WHAT THE TASK ASKS -> For the material below, state how many lines have the word "DeviceWorkerFixtures" in them, with no other words.

+++

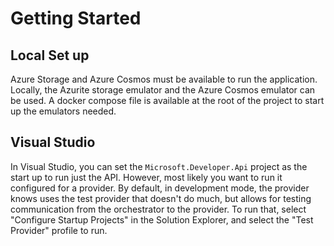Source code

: # Getting Started

## Local Set up

Azure Storage and Azure Cosmos must be available to run the application. Locally, the Azurite storage emulator and the Azure Cosmos emulator can be used. A docker compose file is available at the root of the project to start up the emulators needed.

## Visual Studio

In Visual Studio, you can set the `Microsoft.Developer.Api` project as the start up to run just the API. However, most likely you want to run it configured for a provider. By default, in development mode, the provider knows uses the test provider that doesn't do much, but allows for testing communication from the orchestrator to the provider. To run that, select "Configure Startup Projects" in the Solution Explorer, and select the "Test Provider" profile to run.
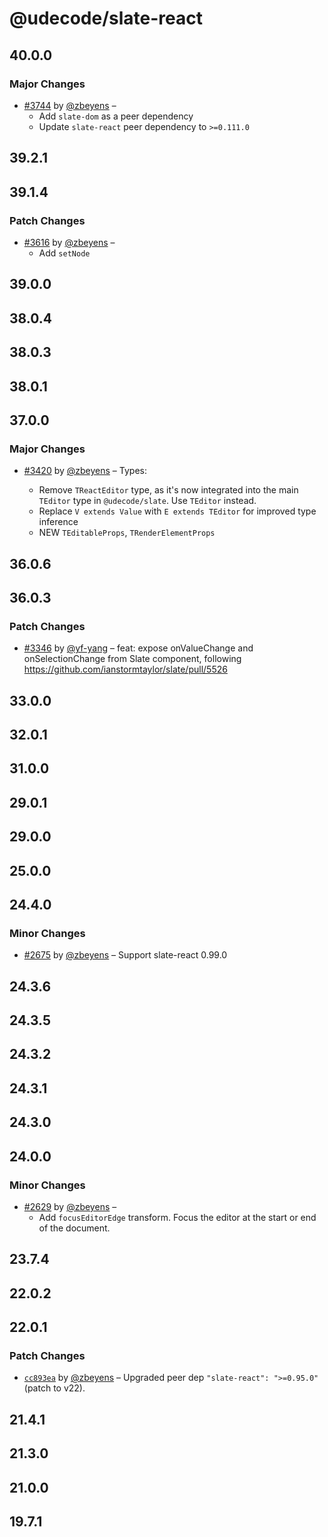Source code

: # @udecode/slate-react

## 40.0.0

### Major Changes

- [#3744](https://github.com/udecode/plate/pull/3744) by [@zbeyens](https://github.com/zbeyens) –
  - Add `slate-dom` as a peer dependency
  - Update `slate-react` peer dependency to `>=0.111.0`

## 39.2.1

## 39.1.4

### Patch Changes

- [#3616](https://github.com/udecode/plate/pull/3616) by [@zbeyens](https://github.com/zbeyens) –
  - Add `setNode`

## 39.0.0

## 38.0.4

## 38.0.3

## 38.0.1

## 37.0.0

### Major Changes

- [#3420](https://github.com/udecode/plate/pull/3420) by [@zbeyens](https://github.com/zbeyens) – Types:

  - Remove `TReactEditor` type, as it's now integrated into the main `TEditor` type in `@udecode/slate`. Use `TEditor` instead.
  - Replace `V extends Value` with `E extends TEditor` for improved type inference
  - NEW `TEditableProps`, `TRenderElementProps`

## 36.0.6

## 36.0.3

### Patch Changes

- [#3346](https://github.com/udecode/plate/pull/3346) by [@yf-yang](https://github.com/yf-yang) – feat: expose onValueChange and onSelectionChange from Slate component, following https://github.com/ianstormtaylor/slate/pull/5526

## 33.0.0

## 32.0.1

## 31.0.0

## 29.0.1

## 29.0.0

## 25.0.0

## 24.4.0

### Minor Changes

- [#2675](https://github.com/udecode/plate/pull/2675) by [@zbeyens](https://github.com/zbeyens) – Support slate-react 0.99.0

## 24.3.6

## 24.3.5

## 24.3.2

## 24.3.1

## 24.3.0

## 24.0.0

### Minor Changes

- [#2629](https://github.com/udecode/plate/pull/2629) by [@zbeyens](https://github.com/zbeyens) –
  - Add `focusEditorEdge` transform. Focus the editor at the start or end of the document.

## 23.7.4

## 22.0.2

## 22.0.1

### Patch Changes

- [`cc893ea`](https://github.com/udecode/plate/commit/cc893ea408c3d9abcef5b67cb00fa2b93a5686fe) by [@zbeyens](https://github.com/zbeyens) – Upgraded peer dep `"slate-react": ">=0.95.0"` (patch to v22).

## 21.4.1

## 21.3.0

## 21.0.0

## 19.7.1
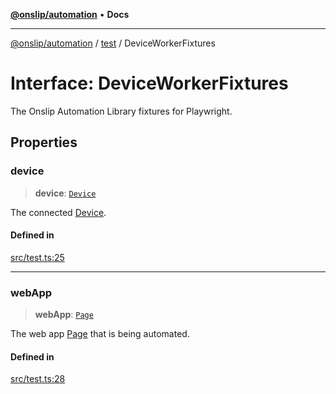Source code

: [**@onslip/automation**](../../README.md) • **Docs**

***

[@onslip/automation](../../README.md) / [test](../README.md) / DeviceWorkerFixtures

# Interface: DeviceWorkerFixtures

The Onslip Automation Library fixtures for Playwright.

## Properties

### device

> **device**: [`Device`](../../index/classes/Device.md)

The connected [Device](../../index/classes/Device.md).

#### Defined in

[src/test.ts:25](https://github.com/Onslip/automation/blob/13befc40996d96bb2935315b372b921212adc8b4/src/test.ts#L25)

***

### webApp

> **webApp**: [`Page`](../../index/classes/Page.md)

The web app [Page](../../index/classes/Page.md) that is being automated.

#### Defined in

[src/test.ts:28](https://github.com/Onslip/automation/blob/13befc40996d96bb2935315b372b921212adc8b4/src/test.ts#L28)
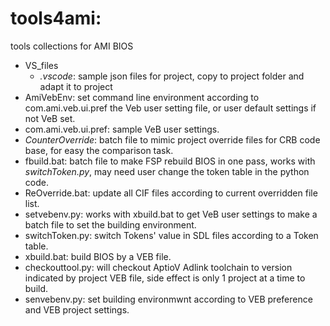 # tools4ami:
tools collections for AMI BIOS
* VS_files 
  * *.vscode*: sample json files for project, copy to project folder and adapt it to project
* AmiVebEnv: set command line environment according to com.ami.veb.ui.pref the Veb user setting file, or user default settings if not VeB set.
* com.ami.veb.ui.pref: sample VeB user settings.
* *CounterOverride*: batch file to mimic project override files for CRB code base, for easy the comparison task.
* fbuild.bat: batch file to make FSP rebuild BIOS in one pass, works with *switchToken.py*, may need user change the token table in the python code.
* ReOverride.bat: update all CIF files according to current overridden file list.
* setvebenv.py: works with xbuild.bat to get VeB user settings to make a batch file to set the building environment.
* switchToken.py: switch Tokens' value in SDL files according to a Token table.
* xbuild.bat: build BIOS by a VEB file.
* checkouttool.py: will checkout AptioV Adlink toolchain to version indicated by project VEB file, side effect is only 1 project at a time to build.
* senvebenv.py: set building environmwnt according to VEB preference and VEB project settings.
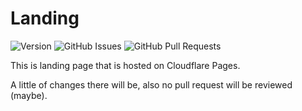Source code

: # Landing

![Version](https://img.shields.io/badge/version-b45) ![GitHub Issues](https://img.shields.io/github/issues/altamino/landing) ![GitHub Pull Requests](https://img.shields.io/github/issues-pr/altamino/landing)

This is landing page that is hosted on Cloudflare Pages.

A little of changes there will be, also no pull request will be reviewed (maybe).
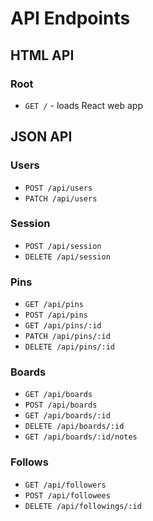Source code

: # API Endpoints

## HTML API

### Root

- `GET /` - loads React web app

## JSON API

### Users

- `POST /api/users`
- `PATCH /api/users`

### Session

- `POST /api/session`
- `DELETE /api/session`

### Pins

- `GET /api/pins`
- `POST /api/pins`
- `GET /api/pins/:id`
- `PATCH /api/pins/:id`
- `DELETE /api/pins/:id`

### Boards

- `GET /api/boards`
- `POST /api/boards`
- `GET /api/boards/:id`
- `DELETE /api/boards/:id`
- `GET /api/boards/:id/notes`

### Follows

- `GET /api/followers`
- `POST /api/followees`
- `DELETE /api/followings/:id`
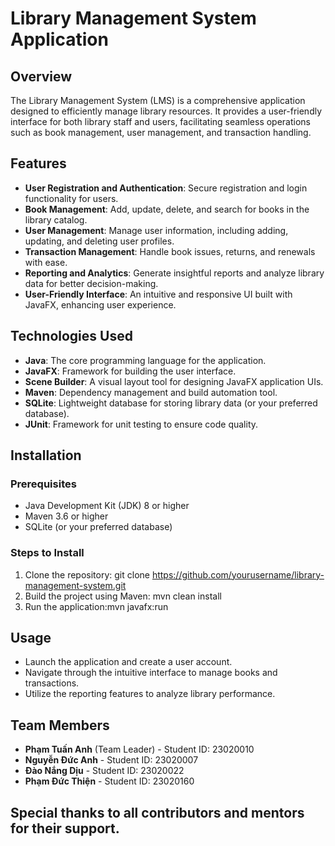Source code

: # Library Management System Application

## Overview
The Library Management System (LMS) is a comprehensive application designed to efficiently manage library resources. It provides a user-friendly interface for both library staff and users, facilitating seamless operations such as book management, user management, and transaction handling.

## Features
- **User Registration and Authentication**: Secure registration and login functionality for users.
- **Book Management**: Add, update, delete, and search for books in the library catalog.
- **User Management**: Manage user information, including adding, updating, and deleting user profiles.
- **Transaction Management**: Handle book issues, returns, and renewals with ease.
- **Reporting and Analytics**: Generate insightful reports and analyze library data for better decision-making.
- **User-Friendly Interface**: An intuitive and responsive UI built with JavaFX, enhancing user experience.

## Technologies Used
- **Java**: The core programming language for the application.
- **JavaFX**: Framework for building the user interface.
- **Scene Builder**: A visual layout tool for designing JavaFX application UIs.
- **Maven**: Dependency management and build automation tool.
- **SQLite**: Lightweight database for storing library data (or your preferred database).
- **JUnit**: Framework for unit testing to ensure code quality.

## Installation

### Prerequisites
- Java Development Kit (JDK) 8 or higher
- Maven 3.6 or higher
- SQLite (or your preferred database)

### Steps to Install
1. Clone the repository: git clone https://github.com/yourusername/library-management-system.git 
2. Build the project using Maven: mvn clean install
3. Run the application:mvn javafx:run

## Usage
- Launch the application and create a user account.
- Navigate through the intuitive interface to manage books and transactions.
- Utilize the reporting features to analyze library performance.

## Team Members
- **Phạm Tuấn Anh** (Team Leader) - Student ID: 23020010
- **Nguyễn Đức Anh** - Student ID: 23020007
- **Đào Nắng Dịu** - Student ID: 23020022
- **Phạm Đức Thiện** - Student ID: 23020160

## Special thanks to all contributors and mentors for their support.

+++

YOUR RESPONSE -> 2